If a line in the entries below includes "varandra", pick it out and copy it.

*** Supplied data

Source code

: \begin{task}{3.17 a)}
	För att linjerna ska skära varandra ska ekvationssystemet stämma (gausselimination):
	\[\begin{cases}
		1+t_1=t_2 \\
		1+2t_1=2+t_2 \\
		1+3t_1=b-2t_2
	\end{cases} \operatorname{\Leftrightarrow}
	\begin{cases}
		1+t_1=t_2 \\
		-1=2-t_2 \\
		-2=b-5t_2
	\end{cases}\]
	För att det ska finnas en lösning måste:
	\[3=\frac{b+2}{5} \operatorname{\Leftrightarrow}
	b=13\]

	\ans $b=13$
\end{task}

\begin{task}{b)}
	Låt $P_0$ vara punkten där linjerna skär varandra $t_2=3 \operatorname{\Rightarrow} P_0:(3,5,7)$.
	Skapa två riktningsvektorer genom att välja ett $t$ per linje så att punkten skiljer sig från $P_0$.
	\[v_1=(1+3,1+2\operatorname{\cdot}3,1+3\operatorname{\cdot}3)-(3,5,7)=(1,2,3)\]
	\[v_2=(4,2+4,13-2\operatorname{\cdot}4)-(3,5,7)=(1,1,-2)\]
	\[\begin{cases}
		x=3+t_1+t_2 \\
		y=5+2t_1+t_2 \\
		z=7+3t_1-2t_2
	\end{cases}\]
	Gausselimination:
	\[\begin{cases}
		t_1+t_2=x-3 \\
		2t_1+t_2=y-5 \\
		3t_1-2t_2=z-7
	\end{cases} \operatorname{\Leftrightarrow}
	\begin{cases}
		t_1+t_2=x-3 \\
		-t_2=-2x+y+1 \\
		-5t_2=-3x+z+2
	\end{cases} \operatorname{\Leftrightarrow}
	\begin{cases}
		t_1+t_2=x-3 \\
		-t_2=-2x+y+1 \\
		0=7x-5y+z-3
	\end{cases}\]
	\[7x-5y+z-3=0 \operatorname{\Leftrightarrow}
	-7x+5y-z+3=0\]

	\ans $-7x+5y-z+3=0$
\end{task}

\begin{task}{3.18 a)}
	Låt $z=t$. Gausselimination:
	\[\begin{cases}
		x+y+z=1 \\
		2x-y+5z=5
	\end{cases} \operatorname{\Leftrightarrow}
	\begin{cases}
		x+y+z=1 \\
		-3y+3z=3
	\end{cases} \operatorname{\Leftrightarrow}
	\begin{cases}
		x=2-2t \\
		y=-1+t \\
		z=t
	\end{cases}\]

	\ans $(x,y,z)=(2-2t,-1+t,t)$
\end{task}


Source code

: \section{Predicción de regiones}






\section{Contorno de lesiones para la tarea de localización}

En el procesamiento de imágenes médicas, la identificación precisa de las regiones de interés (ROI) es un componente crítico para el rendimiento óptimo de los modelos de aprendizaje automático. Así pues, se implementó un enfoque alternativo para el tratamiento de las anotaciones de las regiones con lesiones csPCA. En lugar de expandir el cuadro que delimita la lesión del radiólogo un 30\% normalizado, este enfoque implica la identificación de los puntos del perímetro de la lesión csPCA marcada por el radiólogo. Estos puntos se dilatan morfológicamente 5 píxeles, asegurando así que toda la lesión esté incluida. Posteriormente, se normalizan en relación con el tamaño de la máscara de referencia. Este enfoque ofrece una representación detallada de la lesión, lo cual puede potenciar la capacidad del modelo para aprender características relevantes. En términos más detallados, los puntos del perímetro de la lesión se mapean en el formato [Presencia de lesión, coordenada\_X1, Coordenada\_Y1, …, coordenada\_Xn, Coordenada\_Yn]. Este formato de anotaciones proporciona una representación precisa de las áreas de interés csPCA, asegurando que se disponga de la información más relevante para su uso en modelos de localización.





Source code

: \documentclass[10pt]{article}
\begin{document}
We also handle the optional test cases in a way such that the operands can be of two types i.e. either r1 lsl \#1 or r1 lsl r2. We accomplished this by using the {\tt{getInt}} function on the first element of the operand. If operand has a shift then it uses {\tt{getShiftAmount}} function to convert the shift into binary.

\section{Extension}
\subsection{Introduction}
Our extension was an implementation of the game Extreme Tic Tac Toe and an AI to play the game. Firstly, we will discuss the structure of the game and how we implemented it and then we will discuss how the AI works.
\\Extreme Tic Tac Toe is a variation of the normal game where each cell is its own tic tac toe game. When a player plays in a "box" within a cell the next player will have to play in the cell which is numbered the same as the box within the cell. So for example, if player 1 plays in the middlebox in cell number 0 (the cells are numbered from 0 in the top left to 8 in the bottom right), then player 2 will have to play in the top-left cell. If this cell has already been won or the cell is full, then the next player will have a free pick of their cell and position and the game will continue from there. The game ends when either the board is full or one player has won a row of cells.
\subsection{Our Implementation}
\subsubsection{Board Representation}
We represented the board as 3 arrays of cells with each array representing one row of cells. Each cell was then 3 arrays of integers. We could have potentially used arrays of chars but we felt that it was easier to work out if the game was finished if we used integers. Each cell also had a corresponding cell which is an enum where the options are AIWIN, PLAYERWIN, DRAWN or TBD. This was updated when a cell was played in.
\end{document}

******

**Problem solution:**
	För att linjerna ska skära varandra ska ekvationssystemet stämma (gausselimination):
	Låt $P_0$ vara punkten där linjerna skär varandra $t_2=3 \operatorname{\Rightarrow} P_0:(3,5,7)$.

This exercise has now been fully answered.